From first line to last, give the records again word for word and omit the pictures.

● RECORDS FOR THIS EXERCISE:
====================
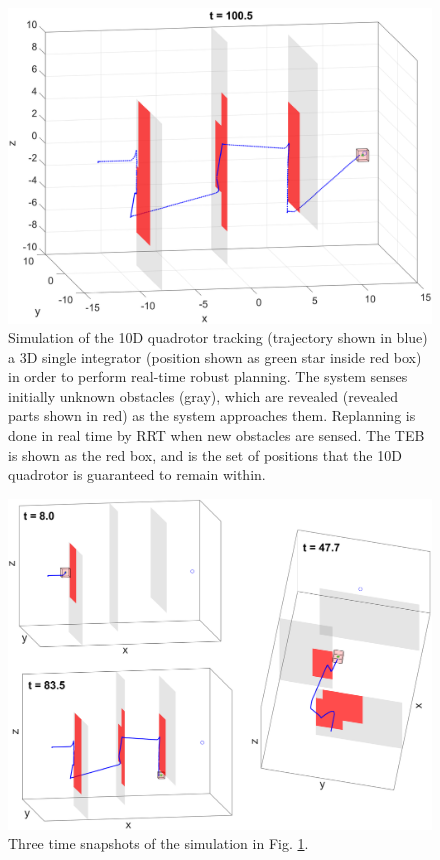 \begin{figure}
  \includegraphics[width=\columnwidth]{fig/Q10D_Q3D/10050}
  \caption{Simulation of the 10D quadrotor tracking (trajectory shown in blue) a 3D single integrator (position shown as green star inside red box) in order to perform real-time robust planning. The system senses initially unknown obstacles (gray), which are revealed (revealed parts shown in red) as the system approaches them. Replanning is done in real time by RRT when new obstacles are sensed. The TEB is shown as the red box, and is the set of positions that the 10D quadrotor is guaranteed to remain within.}
  \label{fig:simRRT}
\end{figure}

\begin{figure}
  \includegraphics[width=\columnwidth]{fig/Q10D_Q3D/combined}
  \caption{Three time snapshots of the simulation in Fig. \ref{fig:simRRT}.}
  \label{fig:simRRT_combined}  
\end{figure}

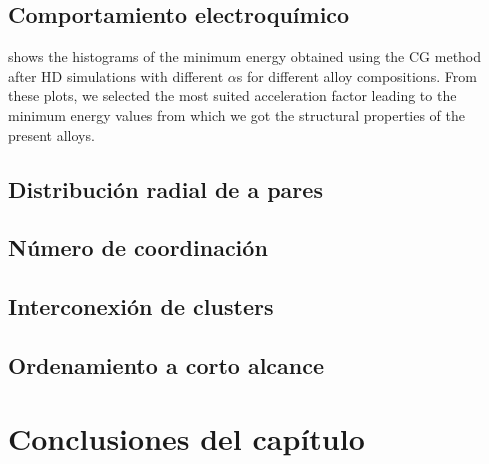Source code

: \subsection{Comportamiento electroquímico}

shows the histograms of the minimum energy obtained using the CG method after HD 
simulations with different $\alpha$s for different alloy compositions. From these 
plots, we selected the most suited acceleration factor leading to the minimum 
energy values from which we got the structural properties of the present alloys. 

\subsection{Distribución radial de a pares}
\subsection{Número de coordinación}
\subsection{Interconexión de clusters}
\subsection{Ordenamiento a corto alcance}


\section{Conclusiones del capítulo}
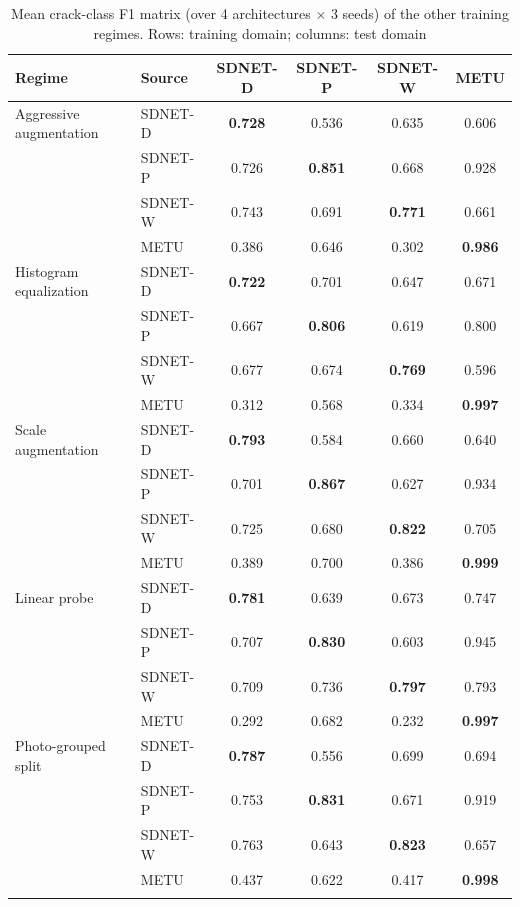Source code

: \begin{table}[t]
\caption{Mean crack-class F1 matrix (over 4 architectures $\times$ 3 seeds) of the other training regimes. Rows: training domain; columns: test domain}\label{tab:A-regimes}
\begin{tabular*}{\textwidth}{@{\extracolsep\fill}llcccc@{}}
\toprule
Regime & Source & SDNET-D & SDNET-P & SDNET-W & METU \\
\midrule
Aggressive augmentation & SDNET-D & \textbf{0.728} & 0.536 & 0.635 & 0.606 \\
 & SDNET-P & 0.726 & \textbf{0.851} & 0.668 & 0.928 \\
 & SDNET-W & 0.743 & 0.691 & \textbf{0.771} & 0.661 \\
 & METU & 0.386 & 0.646 & 0.302 & \textbf{0.986} \\
\midrule
Histogram equalization & SDNET-D & \textbf{0.722} & 0.701 & 0.647 & 0.671 \\
 & SDNET-P & 0.667 & \textbf{0.806} & 0.619 & 0.800 \\
 & SDNET-W & 0.677 & 0.674 & \textbf{0.769} & 0.596 \\
 & METU & 0.312 & 0.568 & 0.334 & \textbf{0.997} \\
\midrule
Scale augmentation & SDNET-D & \textbf{0.793} & 0.584 & 0.660 & 0.640 \\
 & SDNET-P & 0.701 & \textbf{0.867} & 0.627 & 0.934 \\
 & SDNET-W & 0.725 & 0.680 & \textbf{0.822} & 0.705 \\
 & METU & 0.389 & 0.700 & 0.386 & \textbf{0.999} \\
\midrule
Linear probe & SDNET-D & \textbf{0.781} & 0.639 & 0.673 & 0.747 \\
 & SDNET-P & 0.707 & \textbf{0.830} & 0.603 & 0.945 \\
 & SDNET-W & 0.709 & 0.736 & \textbf{0.797} & 0.793 \\
 & METU & 0.292 & 0.682 & 0.232 & \textbf{0.997} \\
\midrule
Photo-grouped split & SDNET-D & \textbf{0.787} & 0.556 & 0.699 & 0.694 \\
 & SDNET-P & 0.753 & \textbf{0.831} & 0.671 & 0.919 \\
 & SDNET-W & 0.763 & 0.643 & \textbf{0.823} & 0.657 \\
 & METU & 0.437 & 0.622 & 0.417 & \textbf{0.998} \\
\botrule
\end{tabular*}
\end{table}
====================
● ANSWER TO THIS PROBLEM:
 \begin{figure}
  \includegraphics[width=\columnwidth]{fig/Q10D_Q3D/10050}
  \caption{Simulation of the 10D quadrotor tracking (trajectory shown in blue) a 3D single integrator (position shown as green star inside red box) in order to perform real-time robust planning. The system senses initially unknown obstacles (gray), which are revealed (revealed parts shown in red) as the system approaches them. Replanning is done in real time by RRT when new obstacles are sensed. The TEB is shown as the red box, and is the set of positions that the 10D quadrotor is guaranteed to remain within.}
  \label{fig:simRRT}
\end{figure}

\begin{figure}
  \includegraphics[width=\columnwidth]{fig/Q10D_Q3D/combined}
  \caption{Three time snapshots of the simulation in Fig. \ref{fig:simRRT}.}
  \label{fig:simRRT_combined}  
\end{figure}

Source code

: \subsection{Comportamiento electroquímico}

shows the histograms of the minimum energy obtained using the CG method after HD 
simulations with different $\alpha$s for different alloy compositions. From these 
plots, we selected the most suited acceleration factor leading to the minimum 
energy values from which we got the structural properties of the present alloys. 

\subsection{Distribución radial de a pares}
\subsection{Número de coordinación}
\subsection{Interconexión de clusters}
\subsection{Ordenamiento a corto alcance}


\section{Conclusiones del capítulo}
Source code

: \begin{table}[t]
\caption{Mean crack-class F1 matrix (over 4 architectures $\times$ 3 seeds) of the other training regimes. Rows: training domain; columns: test domain}\label{tab:A-regimes}
\begin{tabular*}{\textwidth}{@{\extracolsep\fill}llcccc@{}}
\toprule
Regime & Source & SDNET-D & SDNET-P & SDNET-W & METU \\
\midrule
Aggressive augmentation & SDNET-D & \textbf{0.728} & 0.536 & 0.635 & 0.606 \\
 & SDNET-P & 0.726 & \textbf{0.851} & 0.668 & 0.928 \\
 & SDNET-W & 0.743 & 0.691 & \textbf{0.771} & 0.661 \\
 & METU & 0.386 & 0.646 & 0.302 & \textbf{0.986} \\
\midrule
Histogram equalization & SDNET-D & \textbf{0.722} & 0.701 & 0.647 & 0.671 \\
 & SDNET-P & 0.667 & \textbf{0.806} & 0.619 & 0.800 \\
 & SDNET-W & 0.677 & 0.674 & \textbf{0.769} & 0.596 \\
 & METU & 0.312 & 0.568 & 0.334 & \textbf{0.997} \\
\midrule
Scale augmentation & SDNET-D & \textbf{0.793} & 0.584 & 0.660 & 0.640 \\
 & SDNET-P & 0.701 & \textbf{0.867} & 0.627 & 0.934 \\
 & SDNET-W & 0.725 & 0.680 & \textbf{0.822} & 0.705 \\
 & METU & 0.389 & 0.700 & 0.386 & \textbf{0.999} \\
\midrule
Linear probe & SDNET-D & \textbf{0.781} & 0.639 & 0.673 & 0.747 \\
 & SDNET-P & 0.707 & \textbf{0.830} & 0.603 & 0.945 \\
 & SDNET-W & 0.709 & 0.736 & \textbf{0.797} & 0.793 \\
 & METU & 0.292 & 0.682 & 0.232 & \textbf{0.997} \\
\midrule
Photo-grouped split & SDNET-D & \textbf{0.787} & 0.556 & 0.699 & 0.694 \\
 & SDNET-P & 0.753 & \textbf{0.831} & 0.671 & 0.919 \\
 & SDNET-W & 0.763 & 0.643 & \textbf{0.823} & 0.657 \\
 & METU & 0.437 & 0.622 & 0.417 & \textbf{0.998} \\
\botrule
\end{tabular*}
\end{table}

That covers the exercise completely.